Isn't that true ? Look at your needs, and then define what you buy/use/promote. If I am not wrong, unless you are desperately a fashion victim, that's the way we do in every other field, buy things, when we can afford them, depending on usage of it. Err, OK, mostly or hopefully, I agree.

So, if that's the way you buy a book, a car, rent a house, shop for food, why not applying the same to software? This Linux box of mine, SuSE93, does it all. Almost:

On the Pro Front:
-No equivalent to Adobe Premiere, so can't edit our promotional DVD's, but given my processor age, it's an issue I can't really address,
-Haven't found yet Animated GIF soft, but sure it should exists somewhere.

On the Leisure Activity side:
-No Easy 3D modelling tool. several available, all a nightmare to use if you are not Milkshape/StudioMAX specialist,
-Not the latest in 3D games, but plenty of them anyway.

Out of this scope, I can't see anything missing: kmail is the best-ever email client I worked with, OPERA & FIRFOX are great web browsers, OpenOffice does the job pretty well if you have not too much of charts in it. Only the equivalent to PowerPoint is under-average in terms of compatibility, but not to the point I can't send presentations to colleagues.

So far, so good: there is actually a lot of different choices out there (where I would not actually recommend anyone going for an OS/2 install).

One small point: it's free. Looking at all I got in my box & in the laptop - what a value here, without license expiration, shareware online payments, secret codes not to loose after install.

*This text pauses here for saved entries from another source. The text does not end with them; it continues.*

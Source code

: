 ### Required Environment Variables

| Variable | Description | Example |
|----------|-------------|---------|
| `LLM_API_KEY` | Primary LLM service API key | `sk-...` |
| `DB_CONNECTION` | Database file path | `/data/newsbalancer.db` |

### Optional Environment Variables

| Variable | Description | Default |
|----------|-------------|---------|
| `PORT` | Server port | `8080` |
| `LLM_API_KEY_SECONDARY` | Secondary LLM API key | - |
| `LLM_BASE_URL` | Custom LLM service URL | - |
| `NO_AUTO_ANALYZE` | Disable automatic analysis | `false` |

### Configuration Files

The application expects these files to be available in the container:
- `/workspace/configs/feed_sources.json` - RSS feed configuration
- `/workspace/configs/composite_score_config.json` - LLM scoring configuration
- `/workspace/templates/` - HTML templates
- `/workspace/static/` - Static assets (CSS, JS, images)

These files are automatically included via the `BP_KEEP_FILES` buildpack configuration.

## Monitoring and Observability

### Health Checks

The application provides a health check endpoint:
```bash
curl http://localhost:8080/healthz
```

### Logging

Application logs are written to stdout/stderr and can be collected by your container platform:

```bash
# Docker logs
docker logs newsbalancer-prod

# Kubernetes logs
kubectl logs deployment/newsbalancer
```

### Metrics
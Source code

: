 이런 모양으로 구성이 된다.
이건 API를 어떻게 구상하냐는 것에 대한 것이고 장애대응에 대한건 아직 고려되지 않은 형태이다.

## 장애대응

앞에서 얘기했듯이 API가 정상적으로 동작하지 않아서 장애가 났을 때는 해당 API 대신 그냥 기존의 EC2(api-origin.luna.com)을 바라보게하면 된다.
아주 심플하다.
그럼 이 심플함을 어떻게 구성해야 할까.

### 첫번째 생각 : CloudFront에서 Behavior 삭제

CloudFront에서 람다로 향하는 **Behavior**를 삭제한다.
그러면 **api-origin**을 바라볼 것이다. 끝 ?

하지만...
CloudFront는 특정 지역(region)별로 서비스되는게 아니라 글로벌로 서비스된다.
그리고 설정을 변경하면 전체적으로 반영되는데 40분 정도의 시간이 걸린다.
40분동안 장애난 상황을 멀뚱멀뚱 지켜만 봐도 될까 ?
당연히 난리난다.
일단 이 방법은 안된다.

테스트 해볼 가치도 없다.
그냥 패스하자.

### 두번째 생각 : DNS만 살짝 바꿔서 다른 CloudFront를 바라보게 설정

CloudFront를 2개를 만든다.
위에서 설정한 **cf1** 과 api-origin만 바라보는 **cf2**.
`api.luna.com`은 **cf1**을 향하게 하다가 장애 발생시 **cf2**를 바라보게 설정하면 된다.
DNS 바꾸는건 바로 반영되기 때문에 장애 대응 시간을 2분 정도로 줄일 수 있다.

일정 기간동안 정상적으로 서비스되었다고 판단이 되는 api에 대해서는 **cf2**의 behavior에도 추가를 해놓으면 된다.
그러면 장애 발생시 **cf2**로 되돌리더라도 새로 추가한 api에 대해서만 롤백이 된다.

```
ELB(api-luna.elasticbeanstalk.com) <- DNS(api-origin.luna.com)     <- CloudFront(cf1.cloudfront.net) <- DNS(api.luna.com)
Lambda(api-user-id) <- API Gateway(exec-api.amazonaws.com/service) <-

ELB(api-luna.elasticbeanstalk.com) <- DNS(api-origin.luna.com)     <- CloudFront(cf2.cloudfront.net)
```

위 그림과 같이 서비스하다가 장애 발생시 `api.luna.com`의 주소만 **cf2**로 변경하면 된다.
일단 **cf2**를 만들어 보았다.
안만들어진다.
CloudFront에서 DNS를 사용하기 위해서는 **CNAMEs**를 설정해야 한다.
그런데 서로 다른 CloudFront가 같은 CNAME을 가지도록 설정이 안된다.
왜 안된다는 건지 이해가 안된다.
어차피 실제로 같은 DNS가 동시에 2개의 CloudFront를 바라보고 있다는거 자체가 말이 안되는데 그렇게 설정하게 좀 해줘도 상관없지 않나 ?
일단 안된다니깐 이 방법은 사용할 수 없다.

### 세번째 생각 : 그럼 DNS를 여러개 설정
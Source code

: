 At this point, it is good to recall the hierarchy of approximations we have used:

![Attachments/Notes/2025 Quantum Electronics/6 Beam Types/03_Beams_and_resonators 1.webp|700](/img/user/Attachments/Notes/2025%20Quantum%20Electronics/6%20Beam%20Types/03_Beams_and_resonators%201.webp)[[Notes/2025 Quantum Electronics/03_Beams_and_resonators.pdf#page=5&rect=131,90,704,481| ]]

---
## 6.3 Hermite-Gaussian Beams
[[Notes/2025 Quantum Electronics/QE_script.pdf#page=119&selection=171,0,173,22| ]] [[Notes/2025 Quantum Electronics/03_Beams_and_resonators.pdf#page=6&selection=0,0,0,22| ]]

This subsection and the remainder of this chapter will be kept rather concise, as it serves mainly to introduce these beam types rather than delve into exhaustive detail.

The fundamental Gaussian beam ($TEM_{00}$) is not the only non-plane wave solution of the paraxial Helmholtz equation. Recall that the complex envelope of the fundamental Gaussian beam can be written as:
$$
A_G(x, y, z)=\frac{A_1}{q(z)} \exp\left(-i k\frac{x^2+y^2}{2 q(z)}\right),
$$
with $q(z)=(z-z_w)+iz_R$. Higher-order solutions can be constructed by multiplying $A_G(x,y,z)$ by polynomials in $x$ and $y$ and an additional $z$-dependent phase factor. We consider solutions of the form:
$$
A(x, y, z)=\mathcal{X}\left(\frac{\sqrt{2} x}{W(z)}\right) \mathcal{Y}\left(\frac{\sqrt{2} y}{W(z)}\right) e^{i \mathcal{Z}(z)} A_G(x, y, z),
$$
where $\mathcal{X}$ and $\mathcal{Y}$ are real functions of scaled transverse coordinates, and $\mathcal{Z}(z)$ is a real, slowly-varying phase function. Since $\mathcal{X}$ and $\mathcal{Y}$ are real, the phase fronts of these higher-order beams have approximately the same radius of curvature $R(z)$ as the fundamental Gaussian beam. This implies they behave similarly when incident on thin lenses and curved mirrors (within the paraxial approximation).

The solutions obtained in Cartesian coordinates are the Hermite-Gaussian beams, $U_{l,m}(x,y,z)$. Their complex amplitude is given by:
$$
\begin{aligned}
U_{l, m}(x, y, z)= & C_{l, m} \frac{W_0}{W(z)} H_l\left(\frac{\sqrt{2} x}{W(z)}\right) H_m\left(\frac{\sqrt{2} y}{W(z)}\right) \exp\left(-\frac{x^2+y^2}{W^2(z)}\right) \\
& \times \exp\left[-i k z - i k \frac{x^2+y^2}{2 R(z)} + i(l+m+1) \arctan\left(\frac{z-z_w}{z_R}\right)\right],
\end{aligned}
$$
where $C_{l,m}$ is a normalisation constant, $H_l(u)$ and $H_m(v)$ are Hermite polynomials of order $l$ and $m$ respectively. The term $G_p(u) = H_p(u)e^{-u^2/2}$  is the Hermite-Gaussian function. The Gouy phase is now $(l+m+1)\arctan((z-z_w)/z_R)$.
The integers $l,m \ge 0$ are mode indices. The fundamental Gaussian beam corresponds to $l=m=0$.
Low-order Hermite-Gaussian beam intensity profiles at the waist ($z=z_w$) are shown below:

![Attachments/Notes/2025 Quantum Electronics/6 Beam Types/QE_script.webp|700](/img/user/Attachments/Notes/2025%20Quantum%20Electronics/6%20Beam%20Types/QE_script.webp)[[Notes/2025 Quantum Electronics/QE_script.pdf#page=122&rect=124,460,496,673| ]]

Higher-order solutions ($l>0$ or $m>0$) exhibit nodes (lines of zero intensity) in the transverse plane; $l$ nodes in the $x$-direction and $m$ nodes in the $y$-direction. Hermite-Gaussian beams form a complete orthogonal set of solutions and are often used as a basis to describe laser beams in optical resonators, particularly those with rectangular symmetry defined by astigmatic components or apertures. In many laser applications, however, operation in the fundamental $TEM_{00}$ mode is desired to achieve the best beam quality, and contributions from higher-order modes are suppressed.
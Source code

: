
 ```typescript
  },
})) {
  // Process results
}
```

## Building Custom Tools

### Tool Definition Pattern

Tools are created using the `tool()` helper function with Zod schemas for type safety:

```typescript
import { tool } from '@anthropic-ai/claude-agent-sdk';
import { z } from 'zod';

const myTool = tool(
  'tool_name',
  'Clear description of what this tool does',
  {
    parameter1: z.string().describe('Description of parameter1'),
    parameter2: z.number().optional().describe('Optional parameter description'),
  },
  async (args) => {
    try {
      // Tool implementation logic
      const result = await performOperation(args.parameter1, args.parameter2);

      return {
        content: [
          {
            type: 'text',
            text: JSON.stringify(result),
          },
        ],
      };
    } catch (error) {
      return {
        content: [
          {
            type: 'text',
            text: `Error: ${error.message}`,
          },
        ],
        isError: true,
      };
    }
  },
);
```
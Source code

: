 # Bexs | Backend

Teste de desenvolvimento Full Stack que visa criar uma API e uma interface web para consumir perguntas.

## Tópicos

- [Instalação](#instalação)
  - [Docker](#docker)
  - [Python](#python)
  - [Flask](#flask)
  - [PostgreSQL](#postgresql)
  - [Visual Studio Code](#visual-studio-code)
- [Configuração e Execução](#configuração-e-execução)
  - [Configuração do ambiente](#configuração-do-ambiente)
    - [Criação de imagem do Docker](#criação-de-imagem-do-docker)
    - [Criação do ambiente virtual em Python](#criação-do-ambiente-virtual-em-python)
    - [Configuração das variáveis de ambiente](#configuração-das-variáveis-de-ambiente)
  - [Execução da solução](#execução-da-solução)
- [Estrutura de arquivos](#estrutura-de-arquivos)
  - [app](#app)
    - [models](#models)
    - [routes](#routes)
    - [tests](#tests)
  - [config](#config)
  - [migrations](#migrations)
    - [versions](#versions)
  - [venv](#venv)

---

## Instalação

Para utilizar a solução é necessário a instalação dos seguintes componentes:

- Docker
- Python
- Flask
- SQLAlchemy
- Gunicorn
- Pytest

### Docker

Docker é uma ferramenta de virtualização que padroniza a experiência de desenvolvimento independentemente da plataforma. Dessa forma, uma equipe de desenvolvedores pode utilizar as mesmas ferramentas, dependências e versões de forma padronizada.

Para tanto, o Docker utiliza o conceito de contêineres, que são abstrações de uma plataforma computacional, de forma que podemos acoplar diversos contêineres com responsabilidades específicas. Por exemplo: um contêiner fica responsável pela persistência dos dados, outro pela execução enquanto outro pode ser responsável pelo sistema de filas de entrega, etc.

And one, main point, that makes the full difference: If you need a soft, you'd usually google it, right ? browse through 1 thousand vendors site, try to find a demo, download & try, get expired, re-install, run into compatibility issues and so on... Given the very nature of Open Source, you don't do that with Linux: You got this "repertoire" of available softs tailor-made for your flavor of Linux, choose them using keywordsearch, the soft then checks compatibility & missing items that are needed; Click start & you got it! Currently, UBUNTU has 17.000+ softs available, not somewhere on the net, not by outside vendors, no, just trough a simple interface which allow you to browse & select!

That Soft-at-hand feature, and the Multiple Virtual Desktops, makes me an addict.